Wednesday, March 04, 2020

Dying Young in Letterfrack: From the Gloucester Diamond to Diamond Hill

It was a glorious day today in Connemara so I ceased my scribbling early and took myself and Missy out for a walk. I’m only 9 Kms from Letterfrack so I decided to check out the infamous St. Joseph’s Industrial School graveyard. It’s not easy to find – the honest burghers of Letterfrack have not deigned to signpost their best known feature. History suggests that the town’s people often returned escaping children to their captors. I ended up in Toorena Graveyard near Renvyle – a perfectly good spot with gorgeous views but not what I was looking for. I succumbed to Google Maps and typed in GMIT. I knew GMIT had a college in Letterfrack (specializing in furniture design) that had taken over the space occupied by the old industrial school.  I could have headed for St. Joseph’s church – had I known it existed as Google retook me straight to the church car park. I parked and walked the few yards up the hill to the graveyard, with Missy in tow. A stark notice on a pillar informed me I was there: Letterfrack Industrial School Graveyard.

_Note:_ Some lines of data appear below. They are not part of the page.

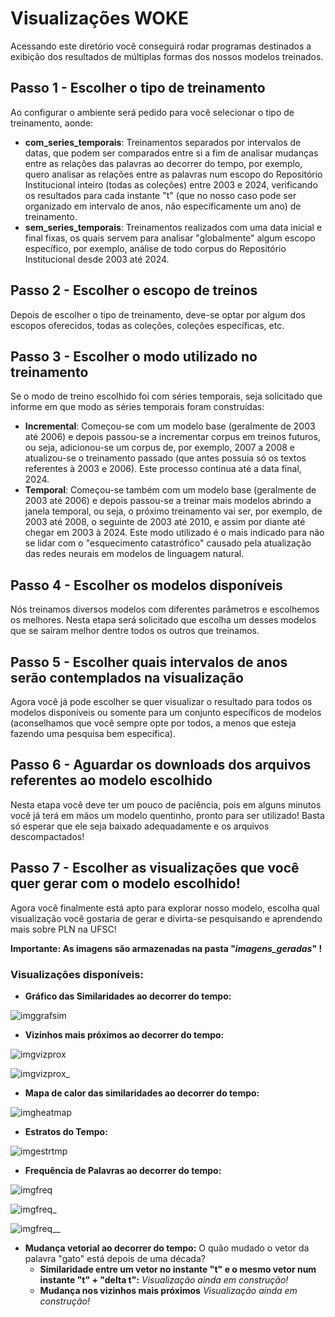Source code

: # Visualizações WOKE

Acessando este diretório você conseguirá rodar programas destinados a exibição dos resultados de múltiplas formas dos nossos modelos treinados.

## Passo 1 - Escolher o tipo de treinamento

Ao configurar o ambiente será pedido para você selecionar o tipo de treinamento, aonde:
- **com_series_temporais**: Treinamentos separados por intervalos de datas, que podem ser comparados entre si a fim de analisar mudanças entre as relações das palavras ao decorrer do tempo, por exemplo, quero analisar as relações entre as palavras num escopo do Repositório Institucional inteiro (todas as coleções) entre 2003 e 2024, verificando os resultados para cada instante "t" (que no nosso caso pode ser organizado em intervalo de anos, não especificamente um ano) de treinamento.
- **sem_series_temporais**: Treinamentos realizados com uma data inicial e final fixas, os quais servem para analisar "globalmente" algum escopo específico, por exemplo, análise de todo corpus do Repositório Institucional desde 2003 até 2024.

## Passo 2 - Escolher o escopo de treinos

Depois de escolher o tipo de treinamento, deve-se optar por algum dos escopos oferecidos, todas as coleções, coleções específicas, etc.

## Passo 3 - Escolher o modo utilizado no treinamento

Se o modo de treino escolhido foi com séries temporais, seja solicitado que informe em que modo as séries temporais foram construídas:

- **Incremental**: Começou-se com um modelo base (geralmente de 2003 até 2006) e depois passou-se a incrementar corpus em treinos futuros, ou seja, adicionou-se um corpus de, por exemplo, 2007 a 2008 e atualizou-se o treinamento passado (que antes possuia só os textos referentes à 2003 e 2006). Este processo continua até a data final, 2024.
- **Temporal**: Começou-se também com um modelo base (geralmente de 2003 até 2006) e depois passou-se a treinar mais modelos abrindo a janela temporal, ou seja, o próximo treinamento vai ser, por exemplo, de 2003 até 2008, o seguinte de 2003 até 2010, e assim por diante até chegar em 2003 à 2024. Este modo utilizado é o mais indicado para não se lidar com o "esquecimento catastrófico" causado pela atualização das redes neurais em modelos de linguagem natural.

## Passo 4 - Escolher os modelos disponíveis

Nós treinamos diversos modelos com diferentes parâmetros e escolhemos os melhores. Nesta etapa será solicitado que escolha um desses modelos que se saíram melhor dentre todos os outros que treinamos.

## Passo 5 - Escolher quais intervalos de anos serão contemplados na visualização

Agora você já pode escolher se quer visualizar o resultado para todos os modelos disponíveis ou somente para um conjunto específicos de modelos (aconselhamos que você sempre opte por todos, a menos que esteja fazendo uma pesquisa bem específica).

## Passo 6 - Aguardar os downloads dos arquivos referentes ao modelo escolhido

Nesta etapa você deve ter um pouco de paciência, pois em alguns minutos você já terá em mãos um modelo quentinho, pronto para ser utilizado! Basta só esperar que ele seja baixado adequadamente e os arquivos descompactados!

## Passo 7 - Escolher as visualizações que você quer gerar com o modelo escolhido!

Agora você finalmente está apto para explorar nosso modelo, escolha qual visualização você gostaria de gerar e divirta-se pesquisando e aprendendo mais sobre PLN na UFSC!

**Importante: As imagens são armazenadas na pasta "*imagens_geradas*" !**

### Visualizações disponíveis:

- **Gráfico das Similaridades ao decorrer do tempo:**

![imggrafsim](https://github.com/iaehistoriaUFSC/Repositorio_UFSC/blob/main/Word_Embeddings/Visualizacoes/img_src/Similaridades_para_modelos_de_2003_ate_2023.png?raw=true)

- **Vizinhos mais próximos ao decorrer do tempo:**

![imgvizprox](https://github.com/iaehistoriaUFSC/Repositorio_UFSC/blob/main/Word_Embeddings/Visualizacoes/img_src/Vizinhos_mais_proximos_WOKE_1_UFSC_2003_2006_w2v.png?raw=true)

![imgvizprox_](https://github.com/iaehistoriaUFSC/Repositorio_UFSC/blob/main/Word_Embeddings/Visualizacoes/img_src/Vizinhos_mais_proximos_WOKE_1_UFSC_2023_2024_w2v.png?raw=true)

- **Mapa de calor das similaridades ao decorrer do tempo:**

![imgheatmap](https://github.com/iaehistoriaUFSC/Repositorio_UFSC/blob/main/Word_Embeddings/Visualizacoes/img_src/Mapa_de_Calor_para_nazismo.png?raw=true)

- **Estratos do Tempo:**

![imgestrtmp](https://github.com/iaehistoriaUFSC/Repositorio_UFSC/blob/main/Word_Embeddings/Visualizacoes/img_src/Estratos_do_Tempo_para_racismo.png?raw=true)

- **Frequência de Palavras ao decorrer do tempo:**

![imgfreq](https://github.com/iaehistoriaUFSC/Repositorio_UFSC/blob/main/Word_Embeddings/Visualizacoes/img_src/Frequencia_de_palavras_para_WOKE_1_UFSC_2003_2006_w2v.png?raw=true)

![imgfreq_](https://github.com/iaehistoriaUFSC/Repositorio_UFSC/blob/main/Word_Embeddings/Visualizacoes/img_src/Frequencia_de_palavras_para_WOKE_1_UFSC_2013_2014_w2v.png?raw=true)

![imgfreq__](https://github.com/iaehistoriaUFSC/Repositorio_UFSC/blob/main/Word_Embeddings/Visualizacoes/img_src/Frequencia_de_palavras_para_WOKE_1_UFSC_2023_2024_w2v.png?raw=true)


- **Mudança vetorial ao decorrer do tempo:**
O quão mudado o vetor da palavra "gato" está depois de uma década?
    - **Similaridade entre um vetor no instante "t" e o mesmo vetor num instante "t" + "delta t":**
    *Visualização ainda em construção!*
    - **Mudança nos vizinhos mais próximos**
    *Visualização ainda em construção!*

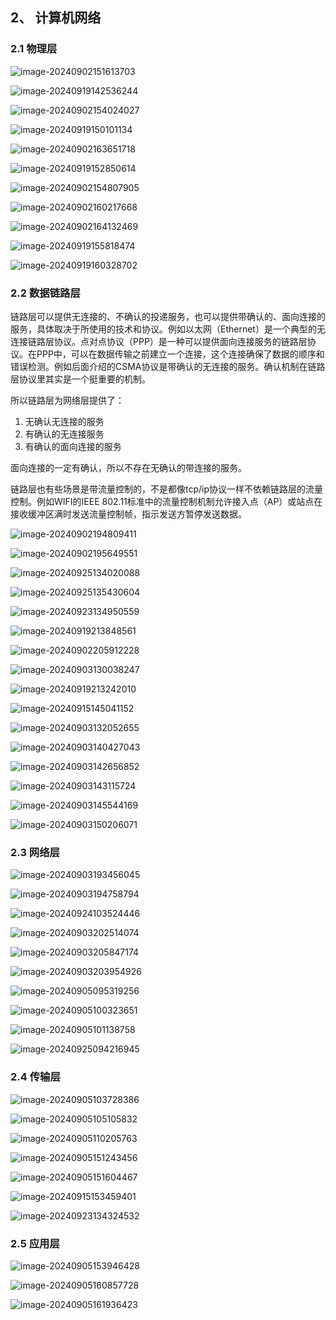 

## 2、 计算机网络

### 2.1 物理层

![image-20240902151613703](img/image-20240902151613703.png)

![image-20240919142536244](img/image-20240919142536244.png)

![image-20240902154024027](img/image-20240902154024027.png)





![image-20240919150101134](img/image-20240919150101134.png)





![image-20240902163651718](img/image-20240902163651718.png)



![image-20240919152850614](img/image-20240919152850614.png)

![image-20240902154807905](img/image-20240902154807905.png)

![image-20240902160217668](img/image-20240902160217668.png)

![image-20240902164132469](img/image-20240902164132469.png)

![image-20240919155818474](img/image-20240919155818474.png)

![image-20240919160328702](img/image-20240919160328702.png)

### 2.2 数据链路层

链路层可以提供无连接的、不确认的投递服务，也可以提供带确认的、面向连接的服务，具体取决于所使用的技术和协议。例如以太网（Ethernet）是一个典型的无连接链路层协议。点对点协议（PPP）是一种可以提供面向连接服务的链路层协议。在PPP中，可以在数据传输之前建立一个连接，这个连接确保了数据的顺序和错误检测。例如后面介绍的CSMA协议是带确认的无连接的服务。确认机制在链路层协议里其实是一个挺重要的机制。

所以链路层为网络层提供了：

1. 无确认无连接的服务
2. 有确认的无连接服务
3. 有确认的面向连接的服务

面向连接的一定有确认，所以不存在无确认的带连接的服务。



链路层也有些场景是带流量控制的，不是都像tcp/ip协议一样不依赖链路层的流量控制。例如WIFI的IEEE 802.11标准中的流量控制机制允许接入点（AP）或站点在接收缓冲区满时发送流量控制帧，指示发送方暂停发送数据。



![image-20240902194809411](img/image-20240902194809411.png)

![image-20240902195649551](img/image-20240902195649551.png)

![image-20240925134020088](img/image-20240925134020088.png)

![image-20240925135430604](img/image-20240925135430604.png)





![image-20240923134950559](img/image-20240923134950559.png)

![image-20240919213848561](img/image-20240919213848561.png)

![image-20240902205912228](img/image-20240902205912228.png)



![image-20240903130038247](img/image-20240903130038247.png)

![image-20240919213242010](img/image-20240919213242010.png)

![image-20240915145041152](img/image-20240915145041152.png)

![image-20240903132052655](img/image-20240903132052655.png)

![image-20240903140427043](img/image-20240903140427043.png)

![image-20240903142656852](img/image-20240903142656852.png)

![image-20240903143115724](img/image-20240903143115724.png)

![image-20240903145544169](img/image-20240903145544169.png)

![image-20240903150206071](img/image-20240903150206071.png)

### 2.3 网络层

![image-20240903193456045](img/image-20240903193456045.png)

![image-20240903194758794](img/image-20240903194758794.png)



![image-20240924103524446](img/image-20240924103524446.png)



![image-20240903202514074](img/image-20240903202514074.png)

![image-20240903205847174](img/image-20240903205847174.png)

![image-20240903203954926](img/image-20240903203954926.png)

![image-20240905095319256](img/image-20240905095319256.png)

![image-20240905100323651](img/image-20240905100323651.png)

![image-20240905101138758](img/image-20240905101138758.png)



![image-20240925094216945](img/image-20240925094216945.png)

### 2.4 传输层

![image-20240905103728386](img/image-20240905103728386.png)

![image-20240905105105832](img/image-20240905105105832.png)

![image-20240905110205763](img/image-20240905110205763.png)

![image-20240905151243456](img/image-20240905151243456.png)

![image-20240905151604467](img/image-20240905151604467.png)



![image-20240915153459401](img/image-20240915153459401.png)

![image-20240923134324532](img/image-20240923134324532.png)

### 2.5 应用层

![image-20240905153946428](img/image-20240905153946428.png)

![image-20240905160857728](img/image-20240905160857728.png)

![image-20240905161936423](img/image-20240905161936423.png)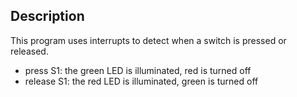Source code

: ## Description
This program uses interrupts to detect when a switch is pressed or
released.

* press S1: the green LED is illuminated, red is turned off
* release S1: the red LED is illuminated, green is turned off
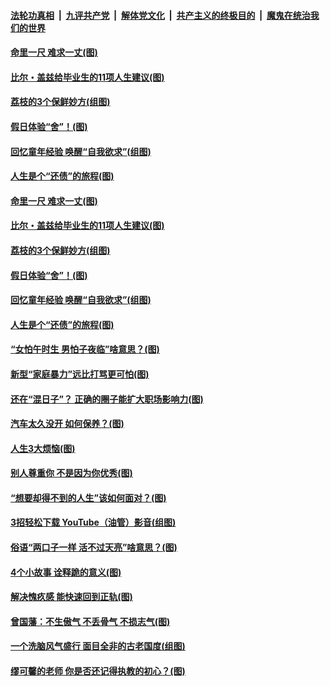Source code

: ####  [法轮功真相](../../../../basic/blob/master/README.md?t=06212302) &nbsp;|&nbsp; [九评共产党](../../../../9ping.md/blob/master/README.md?t=06212302) &nbsp;|&nbsp; [解体党文化](../../../../jtdwh.md/blob/master/README.md?t=06212302)  &nbsp;|&nbsp; [共产主义的终极目的](../../../../gczydzjmd.md/blob/master/README.md?t=06212302) &nbsp;|&nbsp; [魔鬼在统治我们的世界](../../../../mgztzwmdsj.md/blob/master/README.md?t=06212302) 

#### [命里一尺 难求一丈(图)](../pages/p8/936782.md?t=06212302) 

#### [比尔・盖兹给毕业生的11项人生建议(图)](../pages/p8/936231.md?t=06212302) 

#### [荔枝的3个保鲜妙方(组图)](../pages/p8/936950.md?t=06212302) 

#### [假日体验“舍”！(图)](../pages/p8/937183.md?t=06212302) 

#### [回忆童年经验 唤醒“自我欲求”(组图)](../pages/p8/937082.md?t=06212302) 

#### [人生是个“还债”的旅程(图)](../pages/p8/936768.md?t=06212302) 

#### [命里一尺 难求一丈(图)](../pages/p8/936782.md?t=06212302) 

#### [比尔・盖兹给毕业生的11项人生建议(图)](../pages/p8/936231.md?t=06212302) 

#### [荔枝的3个保鲜妙方(组图)](../pages/p8/936950.md?t=06212302) 

#### [假日体验“舍”！(图)](../pages/p8/937183.md?t=06212302) 

#### [回忆童年经验 唤醒“自我欲求”(组图)](../pages/p8/937082.md?t=06212302) 

#### [人生是个“还债”的旅程(图)](../pages/p8/936768.md?t=06212302) 

#### [“女怕午时生 男怕子夜临”啥意思？(图)](../pages/p8/937081.md?t=06212302) 

#### [新型“家庭暴力”远比打骂更可怕(图)](../pages/p8/936230.md?t=06212302) 

#### [还在“混日子”？ 正确的圈子能扩大职场影响力(图)](../pages/p8/937049.md?t=06212302) 

#### [汽车太久没开 如何保养？(图)](../pages/p8/937035.md?t=06212302) 

#### [人生3大烦恼(图)](../pages/p8/936959.md?t=06212302) 

#### [别人尊重你 不是因为你优秀(图)](../pages/p8/936253.md?t=06212302) 

#### [“想要却得不到的人生”该如何面对？(图)](../pages/p8/936933.md?t=06212302) 

#### [3招轻松下载 YouTube（油管）影音(组图)](../pages/p8/936922.md?t=06212302) 

#### [俗语“两口子一样 活不过天亮”啥意思？(图)](../pages/p8/936917.md?t=06212302) 

#### [4个小故事 诠释跪的意义(图)](../pages/p8/936353.md?t=06212302) 

#### [解决愧疚感 能快速回到正轨(图)](../pages/p8/936834.md?t=06212302) 

#### [曾国藩：不生傲气 不丢骨气 不损志气(图)](../pages/p8/936248.md?t=06212302) 

#### [一个洗脑风气盛行 面目全非的古老国度(组图)](../pages/p8/936759.md?t=06212302) 

#### [缪可馨的老师 你是否还记得执教的初心？(图)](../pages/p8/936737.md?t=06212302) 

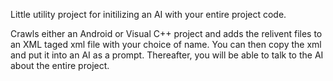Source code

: Little utility project for initilizing an AI with your entire project code.

Crawls either an Android or Visual C++ project and adds the relivent files to an XML taged xml file with your choice of name.  You can then copy the xml and put it into an AI as a prompt.  Thereafter, you will be able to talk to the AI about the entire project.
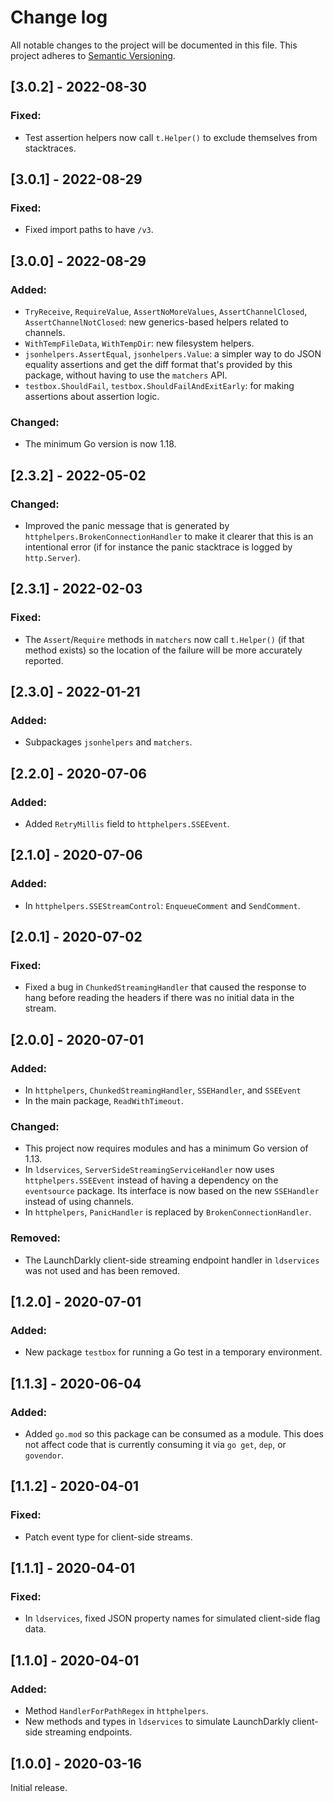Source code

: # Change log

All notable changes to the project will be documented in this file. This project adheres to [Semantic Versioning](http://semver.org).

## [3.0.2] - 2022-08-30
### Fixed:
- Test assertion helpers now call `t.Helper()` to exclude themselves from stacktraces.

## [3.0.1] - 2022-08-29
### Fixed:
- Fixed import paths to have `/v3`.

## [3.0.0] - 2022-08-29
### Added:
- `TryReceive`, `RequireValue`, `AssertNoMoreValues`, `AssertChannelClosed`, `AssertChannelNotClosed`: new generics-based helpers related to channels.
- `WithTempFileData`, `WithTempDir`: new filesystem helpers.
- `jsonhelpers.AssertEqual`, `jsonhelpers.Value`: a simpler way to do JSON equality assertions and get the diff format that's provided by this package, without having to use the `matchers` API.
- `testbox.ShouldFail`, `testbox.ShouldFailAndExitEarly`: for making assertions about assertion logic.

### Changed:
- The minimum Go version is now 1.18.

## [2.3.2] - 2022-05-02
### Changed:
- Improved the panic message that is generated by `httphelpers.BrokenConnectionHandler` to make it clearer that this is an intentional error (if for instance the panic stacktrace is logged by `http.Server`).

## [2.3.1] - 2022-02-03
### Fixed:
- The `Assert`/`Require` methods in `matchers` now call `t.Helper()` (if that method exists) so the location of the failure will be more accurately reported.

## [2.3.0] - 2022-01-21
### Added:
- Subpackages `jsonhelpers` and `matchers`.

## [2.2.0] - 2020-07-06
### Added:
- Added `RetryMillis` field to `httphelpers.SSEEvent`.

## [2.1.0] - 2020-07-06
### Added:
- In `httphelpers.SSEStreamControl`: `EnqueueComment` and `SendComment`.

## [2.0.1] - 2020-07-02
### Fixed:
- Fixed a bug in `ChunkedStreamingHandler` that caused the response to hang before reading the headers if there was no initial data in the stream.

## [2.0.0] - 2020-07-01
### Added:
- In `httphelpers`, `ChunkedStreamingHandler`, `SSEHandler`, and `SSEEvent`
- In the main package, `ReadWithTimeout`.

### Changed:
- This project now requires modules and has a minimum Go version of 1.13.
- In `ldservices`, `ServerSideStreamingServiceHandler` now uses `httphelpers.SSEEvent` instead of having a dependency on the `eventsource` package. Its interface is now based on the new `SSEHandler` instead of using channels.
- In `httphelpers`, `PanicHandler` is replaced by `BrokenConnectionHandler`.

### Removed:
- The LaunchDarkly client-side streaming endpoint handler in `ldservices` was not used and has been removed.


## [1.2.0] - 2020-07-01
### Added:
- New package `testbox` for running a Go test in a temporary environment.

## [1.1.3] - 2020-06-04
### Added:
- Added `go.mod` so this package can be consumed as a module. This does not affect code that is currently consuming it via `go get`, `dep`, or `govendor`.

## [1.1.2] - 2020-04-01
### Fixed:
- Patch event type for client-side streams.

## [1.1.1] - 2020-04-01
### Fixed:
- In `ldservices`, fixed JSON property names for simulated client-side flag data.

## [1.1.0] - 2020-04-01
### Added:
- Method `HandlerForPathRegex` in `httphelpers`.
- New methods and types in `ldservices` to simulate LaunchDarkly client-side streaming endpoints.

## [1.0.0] - 2020-03-16
Initial release.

An uneven path through a very scraggly, misshapen wood led to an area enclosed with a low wall. By the gate there were a couple of poems by Paula Meehan etched on wood: The Boys from the Gloucester Diamond and the Cardboard Suitcase - fine moving pieces (“We cursed those cold, black-robed men”).. The Gloucester Diamond was a slum area near Summerhill in Dublin from where many of the boys would have come. I’m sure many of the boys would have looked through the windows of their prison at Diamond Hill (a shapely peak looming over Letterfrack) and wished they were instead looking out their tenement windows at the Gloucester Diamond.

The graveyard covers a small area bisected by a path – less than half the size of a soccer pitch. Initially the boys buried there had only a small stone slab marking the spot but the Joseph Pike Research Group (a group seeking justice for victims of abuse in industrial schools) has affixed a rather kitschy heart-shaped slab to each with the name, date of death and age of the boy. There are Kellys and Dunnes, a Gill and two Hastings. The ages range from 8 to 18. A cross, erected at one end by the Christian Brothers in 1969 contains the rather mealy-mouthed message: “You are all remembered by the brothers, lay staff and pupils of St. Joseph’s.”  No hint of remorse there - but I suppose 1969 was before the floodgates opened. I notice the slab on the base of the cross has a large diagonal crack. Perhaps some past pupil was affronted by the blandness of the message and took violent action. Around the cross and elsewhere in the graveyard there are scattered toys that we’d associate with boys: footballs, racing cars, tractors and even a small helicopter. There are also an inordinate number of small sneakers hanging off railings and scattered about generally.

It’s a poignant, understated memorial to a particularly horrific episode in Irish history. Our brave new state, mostly fronted by the priest-loving De Valera handed responsibility for our children’s education and for dealing with young miscreants to a collection of sex-starved celibates who when they weren’t sublimating their urges in violence were satisfying it perversely on children. I only encountered the more genteel Christian Brothers in CBC in Cork (apparently Letterfrack was where  they sent the more abusive brethren)  and was never sexually abused. However myself and many of my classmates were beaten daily. Those were brutish times.

Myself and Missy returned to our car much chastened. I’ll have to bring her chasing rabbits on Omey Island tomorrow. If you’re touring Connemara this summer drop in and pay your respects.